Showing posts with label Boyhood-2014 Richard-Linklater Patricia-Arquette Ellar-Coltrane Lorelei-Linklater Ethan-Hawke Marco-Perella Brad-Hawkins 12-years-filming. Show all posts
Showing posts with label Boyhood-2014 Richard-Linklater Patricia-Arquette Ellar-Coltrane Lorelei-Linklater Ethan-Hawke Marco-Perella Brad-Hawkins 12-years-filming. Show all posts

Monday, April 12, 2021

Seize the Moments

BOYHOOD (2014) 
Reviewed by Jerry Saravia
Top ten best films of the 2010 era
Reprinted with permission by Steel Notes Magazine
I once saw a short film on HBO, far too many years back to recall the title, about a filmmaker who is making a savagely violent film where a family is attacked and almost killed. Someone on the set reminds the filmmaker that life need not always be depicted as cruel and savage; how about a film about a divorced couple with a family who try to get along? “Boyhood” reminded me of that. This 2-hours-plus revelation is about the maturity of a divorced family, within a 12-year span, and it is everything I love about cinema and everything conventional wisdom says you should hate about independent cinema. There is no distinguishable plot and no character arcs and not much story except the story of a family and how they cope with each other, and learn to live with each other through hardships. To complain, as some have, of a lack of narrative thrust is to dismiss what the film ultimately accomplishes. Call it Scenes from Childhood, or just call it very poetically, “Boyhood.” 
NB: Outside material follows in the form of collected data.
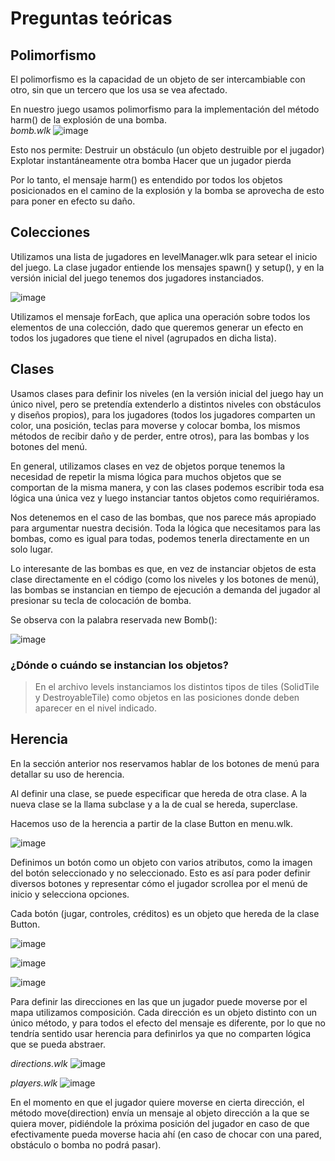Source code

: # Preguntas teóricas

[//]: # ( ----- Polimorfismo -----)

## Polimorfismo
El polimorfismo es la capacidad de un objeto de ser intercambiable con otro, sin que un tercero que los usa se vea afectado.

En nuestro juego usamos polimorfismo para la implementación del método harm() de la explosión de una bomba.<br>
*bomb.wlk*
![image](https://user-images.githubusercontent.com/72177829/139640504-4134d5c6-f20d-4413-b093-577539f45b28.png)

Esto nos permite:
Destruir un obstáculo (un objeto destruible por el jugador)
Explotar instantáneamente otra bomba
Hacer que un jugador pierda

Por lo tanto, el mensaje harm() es entendido por todos los objetos posicionados en el camino de la explosión y la bomba se aprovecha de esto para poner en efecto su daño.

[//]: # ( ----- Colecciones ----- )

## Colecciones
Utilizamos una lista de jugadores en levelManager.wlk para setear el inicio del juego. La clase jugador entiende los mensajes spawn() y setup(), y en la versión inicial del juego tenemos dos jugadores instanciados.

![image](https://user-images.githubusercontent.com/72177829/139640588-3cff6626-9aaa-427e-ab8b-4e6a1c54ea95.png)

Utilizamos el mensaje forEach, que aplica una operación sobre todos los elementos de una colección, dado que queremos generar un efecto en todos los jugadores que tiene el nivel (agrupados en dicha lista).

[//]: # ( ----- Clases ----- )

## Clases
Usamos clases para definir los niveles (en la versión inicial del juego hay un único nivel, pero se pretendía extenderlo a distintos niveles con obstáculos y diseños propios), para los jugadores (todos los jugadores comparten un color, una posición, teclas para moverse y colocar bomba, los mismos métodos de recibir daño y de perder, entre otros), para las bombas y los botones del menú.

En general, utilizamos clases en vez de objetos porque tenemos la necesidad de repetir la misma lógica para muchos objetos que se comportan de la misma manera, y con las clases podemos escribir toda esa lógica una única vez y luego instanciar tantos objetos como requiriéramos.

Nos detenemos en el caso de las bombas, que nos parece más apropiado para argumentar nuestra decisión. Toda la lógica que necesitamos para las bombas, como es igual para todas, podemos tenerla directamente en un solo lugar.

Lo interesante de las bombas es que, en vez de instanciar objetos de esta clase directamente en el código (como los niveles y los botones de menú), las bombas se instancian en tiempo de ejecución a demanda del jugador al presionar su tecla de colocación de bomba.

Se observa con la palabra reservada new Bomb():

![image](https://user-images.githubusercontent.com/72177829/139642019-8b2b4b7d-b79f-44f4-88dc-25fdbce78933.png)



### ¿Dónde o cuándo se instancian los objetos?

> En el archivo levels instanciamos los distintos tipos de tiles (SolidTile y DestroyableTile) como objetos en las posiciones donde deben aparecer en el nivel indicado.

[//]: # ( ----- Herencia ----- )

## Herencia
En la sección anterior nos reservamos hablar de los botones de menú para detallar su uso de herencia.

Al definir una clase, se puede especificar que hereda de otra clase. A la nueva clase se la llama subclase y a la de cual se hereda, superclase.

Hacemos uso de la herencia a partir de la clase Button en menu.wlk.

![image](https://user-images.githubusercontent.com/72177829/139642097-43656092-da38-484d-9df1-76a16a3e243b.png)

Definimos un botón como un objeto con varios atributos, como la imagen del botón seleccionado y no seleccionado. Esto es así para poder definir diversos botones y representar cómo el jugador scrollea por el menú de inicio y selecciona opciones.

Cada botón (jugar, controles, créditos) es un objeto que hereda de la clase Button.

![image](https://user-images.githubusercontent.com/72177829/139642132-c002a77e-d122-4137-8b96-38f7b3040533.png)

![image](https://user-images.githubusercontent.com/72177829/139642158-63afccd8-a89f-4a53-a543-2ac7473958d9.png)

![image](https://user-images.githubusercontent.com/72177829/139642180-40a4d606-ae35-48b0-9848-9102d56a688e.png)

[//]: # ( ----- Composición ----- )
Para definir las direcciones en las que un jugador puede moverse por el mapa utilizamos composición. Cada dirección es un objeto distinto con un único método, y para todos el efecto del mensaje es diferente, por lo que no tendría sentido usar herencia para definirlos ya que no comparten lógica que se pueda abstraer.<br>

*directions.wlk*
![image](https://user-images.githubusercontent.com/72177829/139642248-799ff207-316d-4378-80d8-ddef772699a2.png)

*players.wlk*
![image](https://user-images.githubusercontent.com/72177829/139642269-767b244a-ead6-404c-b62c-c9b0a5e855d8.png)

En el momento en que el jugador quiere moverse en cierta dirección, el método move(direction) envía un mensaje al objeto dirección a la que se quiera mover, pidiéndole la próxima posición del jugador en caso de que efectivamente pueda moverse hacia ahí (en caso de chocar con una pared, obstáculo o bomba no podrá pasar).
The sweet Texas daydreamer Mason Jr. (Ellar Coltrane, who in the opening scene, is seen staring memorably at the blue sky while lying on school grounds) is the young boy, the son of Olivia and Mason, Sr. (both magnificently played by Patricia Arquette and Ethan Hawke). Lorelei Linklater is Samantha, the sister who likes to tease her brother (they are seen sharing bunkbeds in their early years). Olivia and Mason Sr. are divorcing; the dad hopes to reunite the family as a whole, rather than visiting on selective days of the week. The divorce ensues, years pass, and Olivia marries two other men. One is an alcoholic, highly strict professor (Marco Perella, depicting an unflinching brutality); the other, a former soldier turned corrections officer (Brad Hawkins, showcasing a father who would rather be admired than loved) who expects an older Mason Jr. to respect his curfew. The professor causes discomfort at the dinner table, asks for his own kids and his stepkids to show him their cell phones and, worst of all, forces Mason to have the worst haircut of his life (we kids have all been there - “You’ll look like a man instead of a little girl”). The corrections officer, shown unobtrusively in two scenes drinking a beer, insists that his strict adherence to work and maintaining his family makes him “cool.” Teen Mason’s painted fingernails and earrings do not impress this straight-as-an-arrow husband of Olivia’s life.
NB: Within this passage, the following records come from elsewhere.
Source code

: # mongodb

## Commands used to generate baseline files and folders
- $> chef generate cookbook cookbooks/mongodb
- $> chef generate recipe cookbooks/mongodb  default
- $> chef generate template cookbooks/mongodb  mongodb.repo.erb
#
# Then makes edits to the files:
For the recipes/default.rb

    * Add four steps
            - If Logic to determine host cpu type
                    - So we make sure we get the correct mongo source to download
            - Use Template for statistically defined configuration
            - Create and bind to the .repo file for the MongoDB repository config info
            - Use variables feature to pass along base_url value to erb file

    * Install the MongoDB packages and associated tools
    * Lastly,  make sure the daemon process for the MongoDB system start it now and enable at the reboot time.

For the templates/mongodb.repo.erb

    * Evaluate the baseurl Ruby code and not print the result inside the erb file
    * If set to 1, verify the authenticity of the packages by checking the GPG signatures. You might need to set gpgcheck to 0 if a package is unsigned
 Moment by moment, the family faces disruption and instability. Mason Jr. and Samantha always have to switch schools, Olivia is attracted to the wrong kind of men (vicious, drunk, belligerent bullies at best), yet it is Mason’s biological dad who makes amends in his own life and maintains stability -- he gets married for a second time and with a child of his own yet never forgetting his own brethren. Mason’s Dad is the one that we of so little faith deem as a loser in the beginning (some audience members might), living with a band member and smoking pot and driving the same black GTO - I even thought he would disappear from the picture. In fact, he ends up as the most responsible of the bunch. Olivia also makes amends, hoping to be a “mommy monk, simple, celibate” and selling her home, stating that she is spending the second half of her life getting rid of everything she worked for. It is Mason Sr. who reminds Olivia that she did a good job raising the kids and we believe it because we see it -you feel close to the family and this becomes one of those rare films where we, the observers, becomes as intimate with the family as they are with each other. 
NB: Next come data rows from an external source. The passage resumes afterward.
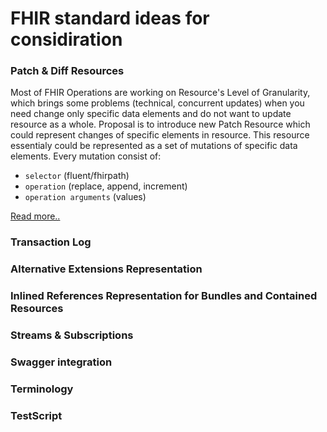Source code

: # FHIR standard ideas for considiration

### Patch & Diff Resources

Most of FHIR Operations are working on Resource's Level of Granularity, which brings
some problems (technical, concurrent updates) when you need change only specific data 
elements and do not want to update resource as a whole. 
Proposal is to introduce new Patch Resource which could represent
changes of specific elements in resource. This resource essentialy could be 
represented as a set of mutations of specific data elements.
Every mutation consist of: 
* `selector` (fluent/fhirpath)
* `operation` (replace, append, increment)
* `operation arguments`  (values)

[Read more..](patch.md)

### Transaction Log 

### Alternative Extensions Representation

### Inlined References Representation for Bundles and Contained Resources

### Streams & Subscriptions

### Swagger integration

### Terminology

### TestScript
The attraction of the movie, its galvanizing power, is that it captures moments in a family’s history - you do not seize the moment, the moment seizes you. The filmed record of more than a decade’s worth is a wonderful novelty, adding immeasurably to the proceedings (Director Richard Linklater actually filmed the kids and the adults consistently for 12 years). “Boyhood” reminds me of the “Up” documentaries of which director Michael Apted followed young kids to their adulthood. “Boyhood” does something more captivating and emotionally grounded - it seizes the honesty of moments, both grand and small, from the acute perspective of kids as they reach puberty and beyond. Those precious moments, all 142 minutes of them, seize us.